EXTRACTED DATA below:

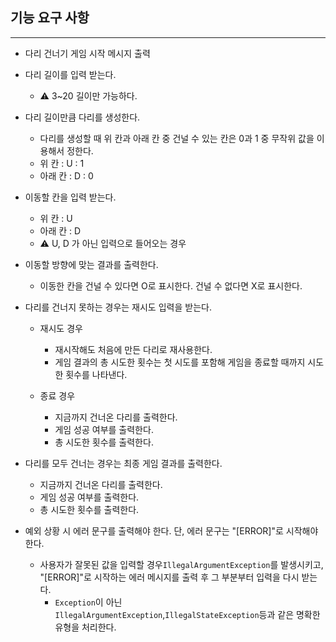 ## 기능 요구 사항

--- 

- 다리 건너기 게임 시작 메시지 출력

- 다리 길이를 입력 받는다.
    - ⚠️ 3~20 길이만 가능하다.

- 다리 길이만큼 다리를 생성한다.
    - 다리를 생성할 때 위 칸과 아래 칸 중 건널 수 있는 칸은 0과 1 중 무작위 값을 이용해서 정한다.
    - 위 칸 : U : 1
    - 아래 칸 : D : 0


- 이동할 칸을 입력 받는다.
    - 위 칸 : U
    - 아래 칸 : D
    - ⚠️ U, D 가 아닌 입력으로 들어오는 경우

- 이동할 방향에 맞는 결과를 출력한다.
    - 이동한 칸을 건널 수 있다면 O로 표시한다. 건널 수 없다면 X로 표시한다.

- 다리를 건너지 못하는 경우는 재시도 입력을 받는다.
    - 재시도 경우
        - 재시작해도 처음에 만든 다리로 재사용한다.
        - 게임 결과의 총 시도한 횟수는 첫 시도를 포함해 게임을 종료할 때까지 시도한 횟수를 나타낸다.

    - 종료 경우
        - 지금까지 건너온 다리를 출력한다.
        - 게임 성공 여부를 출력한다.
        - 총 시도한 횟수를 출력한다.

- 다리를 모두 건너는 경우는 최종 게임 결과를 출력한다.
    - 지금까지 건너온 다리를 출력한다.
    - 게임 성공 여부를 출력한다.
    - 총 시도한 횟수를 출력한다.


- 예외 상황 시 에러 문구를 출력해야 한다. 단, 에러 문구는 "[ERROR]"로 시작해야 한다.
    - 사용자가 잘못된 값을 입력할 경우`IllegalArgumentException`를 발생시키고, "[ERROR]"로 시작하는 에러 메시지를 출력 후 그 부분부터 입력을 다시 받는다.
        - `Exception`이 아닌`IllegalArgumentException`,`IllegalStateException`등과 같은 명확한 유형을 처리한다.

End of EXTRACTED DATA.

_EXERCISE_
Each line holding the word "ERROR" must be copied from the data.

_EXPECTED ANSWER_
- 예외 상황 시 에러 문구를 출력해야 한다. 단, 에러 문구는 "[ERROR]"로 시작해야 한다.
    - 사용자가 잘못된 값을 입력할 경우`IllegalArgumentException`를 발생시키고, "[ERROR]"로 시작하는 에러 메시지를 출력 후 그 부분부터 입력을 다시 받는다.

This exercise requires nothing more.